▶ Work instruction
If a line in the material below has the string "beauty", copy it out.

▶ Exercise materials
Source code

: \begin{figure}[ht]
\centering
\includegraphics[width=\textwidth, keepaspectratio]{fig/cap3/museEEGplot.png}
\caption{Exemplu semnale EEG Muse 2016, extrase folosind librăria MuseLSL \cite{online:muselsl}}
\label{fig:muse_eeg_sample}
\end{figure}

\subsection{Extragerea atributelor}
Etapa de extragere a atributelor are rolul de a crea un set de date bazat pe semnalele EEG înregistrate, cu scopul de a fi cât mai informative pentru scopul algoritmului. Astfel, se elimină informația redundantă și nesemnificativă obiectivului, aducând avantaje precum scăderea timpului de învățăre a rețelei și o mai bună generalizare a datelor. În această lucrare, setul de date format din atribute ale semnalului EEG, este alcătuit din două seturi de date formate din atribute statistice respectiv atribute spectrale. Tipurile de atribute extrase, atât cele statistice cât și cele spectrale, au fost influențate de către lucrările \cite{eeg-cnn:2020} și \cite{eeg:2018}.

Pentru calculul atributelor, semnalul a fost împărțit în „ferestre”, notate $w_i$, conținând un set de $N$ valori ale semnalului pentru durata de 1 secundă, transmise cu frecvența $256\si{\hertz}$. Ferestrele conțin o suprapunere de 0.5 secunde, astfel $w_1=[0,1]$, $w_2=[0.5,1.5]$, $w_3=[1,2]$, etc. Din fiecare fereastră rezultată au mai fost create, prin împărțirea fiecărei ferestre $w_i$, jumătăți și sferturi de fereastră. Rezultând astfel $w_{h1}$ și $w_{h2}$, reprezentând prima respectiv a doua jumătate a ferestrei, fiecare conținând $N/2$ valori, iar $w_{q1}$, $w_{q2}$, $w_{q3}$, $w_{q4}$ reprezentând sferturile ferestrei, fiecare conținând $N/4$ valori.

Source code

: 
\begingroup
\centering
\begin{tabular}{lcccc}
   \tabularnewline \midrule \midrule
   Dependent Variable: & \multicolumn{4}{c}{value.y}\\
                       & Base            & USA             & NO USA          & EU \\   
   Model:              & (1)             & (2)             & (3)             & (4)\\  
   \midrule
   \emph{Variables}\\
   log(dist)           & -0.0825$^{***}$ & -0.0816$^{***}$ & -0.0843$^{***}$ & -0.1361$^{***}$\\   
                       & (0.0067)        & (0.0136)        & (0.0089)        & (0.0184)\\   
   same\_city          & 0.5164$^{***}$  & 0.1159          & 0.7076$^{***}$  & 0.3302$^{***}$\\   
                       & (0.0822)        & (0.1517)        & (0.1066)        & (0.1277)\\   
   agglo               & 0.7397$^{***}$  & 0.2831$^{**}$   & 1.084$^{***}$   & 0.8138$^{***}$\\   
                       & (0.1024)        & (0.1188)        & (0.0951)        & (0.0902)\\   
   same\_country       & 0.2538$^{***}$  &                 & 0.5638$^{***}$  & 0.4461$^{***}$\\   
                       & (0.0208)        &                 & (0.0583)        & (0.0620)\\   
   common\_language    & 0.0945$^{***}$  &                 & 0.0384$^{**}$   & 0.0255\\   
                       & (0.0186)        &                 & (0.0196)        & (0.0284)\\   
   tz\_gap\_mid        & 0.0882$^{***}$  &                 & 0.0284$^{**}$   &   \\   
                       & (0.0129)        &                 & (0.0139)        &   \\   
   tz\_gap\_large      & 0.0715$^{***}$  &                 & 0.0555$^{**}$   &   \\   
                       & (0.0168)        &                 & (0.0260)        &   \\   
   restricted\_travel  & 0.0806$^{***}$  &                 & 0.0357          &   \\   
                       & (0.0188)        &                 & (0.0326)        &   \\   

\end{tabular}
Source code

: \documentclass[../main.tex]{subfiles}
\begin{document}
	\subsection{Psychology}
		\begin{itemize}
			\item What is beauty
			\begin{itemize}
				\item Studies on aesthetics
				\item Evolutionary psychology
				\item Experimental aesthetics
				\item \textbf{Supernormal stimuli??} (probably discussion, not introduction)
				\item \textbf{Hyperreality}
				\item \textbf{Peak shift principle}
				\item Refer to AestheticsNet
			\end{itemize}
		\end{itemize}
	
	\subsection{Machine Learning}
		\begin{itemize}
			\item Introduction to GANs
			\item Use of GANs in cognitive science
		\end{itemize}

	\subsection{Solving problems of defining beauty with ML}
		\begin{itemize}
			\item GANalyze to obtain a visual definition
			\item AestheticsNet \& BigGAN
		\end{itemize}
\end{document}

▶ Output of the exercise
			\item What is beauty
	\subsection{Solving problems of defining beauty with ML}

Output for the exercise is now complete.